The prosecutor, the defense attorneys and Shavelle Chavez Nelson, the defendant, know that he shot and killed Palagor "Paul" Jobi outside Nina's Grill in Burnsville, according to proceedings Tuesday on the opening day of Nelson's trial in Dakota County District Court.

Prosecutor Kathy Keena told the jury in her opening statement that Nelson committed the murder with premeditation. Defense attorney Erin Carey told jurors he didn't.

Nelson, 32, is charged with first-degree murder and second-degree intentional murder in the Sept. 22, 2013, death of Jobi, 23, of Savage.

"My client did, in fact, shoot Palagor Jobi and he died a terrible, violent death," Carey told the jury of seven men and seven women. Two alternates will hear testimony; only 12 members will deliberate.
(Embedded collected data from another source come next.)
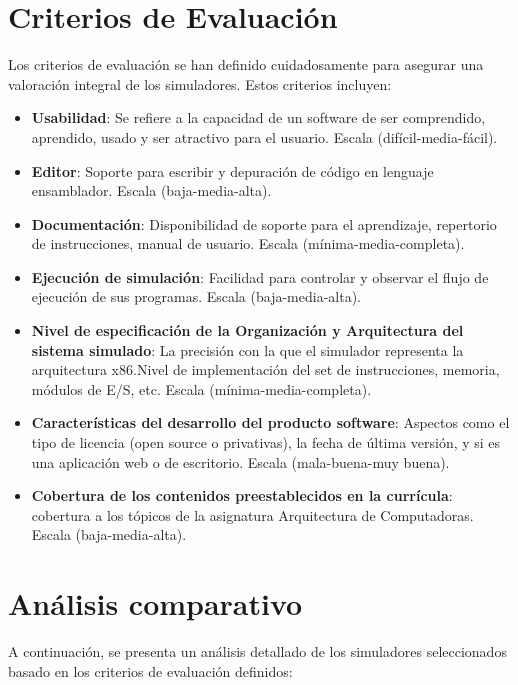 \documentclass[12pt,twoside]{templates/unerthesis}
\begin{document}
\hypertarget{criterios-de-evaluaciuxf3n}{%
\section{Criterios de Evaluación}\label{criterios-de-evaluaciuxf3n}}

Los criterios de evaluación se han definido cuidadosamente para asegurar una valoración integral de los simuladores. Estos criterios incluyen:

\begin{itemize}
\item
  \textbf{Usabilidad}: Se refiere a la capacidad de un software de ser comprendido, aprendido, usado y ser atractivo para el usuario. Escala (difícil-media-fácil).
\item
  \textbf{Editor}: Soporte para escribir y depuración de código en lenguaje ensamblador. Escala (baja-media-alta).
\item
  \textbf{Documentación}: Disponibilidad de soporte para el aprendizaje, repertorio de instrucciones, manual de usuario. Escala (mínima-media-completa).
\item
  \textbf{Ejecución de simulación}: Facilidad para controlar y observar el flujo de ejecución de sus programas. Escala (baja-media-alta).
\item
  \textbf{Nivel de especificación de la Organización y Arquitectura del sistema simulado}: La precisión con la que el simulador representa la arquitectura x86.Nivel de implementación del set de instrucciones, memoria, módulos de E/S, etc. Escala (mínima-media-completa).
\item
  \textbf{Características del desarrollo del producto software}: Aspectos como el tipo de licencia (open source o privativas), la fecha de última versión, y si es una aplicación web o de escritorio. Escala (mala-buena-muy buena).
\item
  \textbf{Cobertura de los contenidos preestablecidos en la currícula}: cobertura a los tópicos de la asignatura Arquitectura de Computadoras. Escala (baja-media-alta).
\end{itemize}

\hypertarget{anuxe1lisis-comparativo}{%
\section{Análisis comparativo}\label{anuxe1lisis-comparativo}}

A continuación, se presenta un análisis detallado de los simuladores seleccionados basado en los criterios de evaluación definidos:
\end{document}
"You are going to hear a lot of bad things about my client," Carey said. "What you're not going to see is premeditation."

In her opening, Keena went through the night of Jobi's death in detail:

Jobi was with his cousins Marachan and Wod Talian the night of Sept. 21-22. They arrived at Nina's about midnight or 12:30 a.m. Nelson arrived about 1 a.m. with two women — his girlfriend, Ashley Conrade, and his ex-girlfriend, Anarae Schunk.

Keena called Schunk "a second woman." Her name is not likely to come up in the Jobi trial because Nelson and Conrade both face first-degree murder charges in her death, something the jury won't hear.

At closing time, Jobi and his group and Nelson and his group ended up outside the bar, smoking. Jobi was drunk, with a blood alcohol content of 0.26 percent, and told Conrade, "Wow, you look beautiful tonight."

"That comment would cost him his life," Keena said. Nelson told Jobi, "Don't talk to her, she's mine." The men were separated but continued to glare, and eventually Jobi punched Nelson in the face.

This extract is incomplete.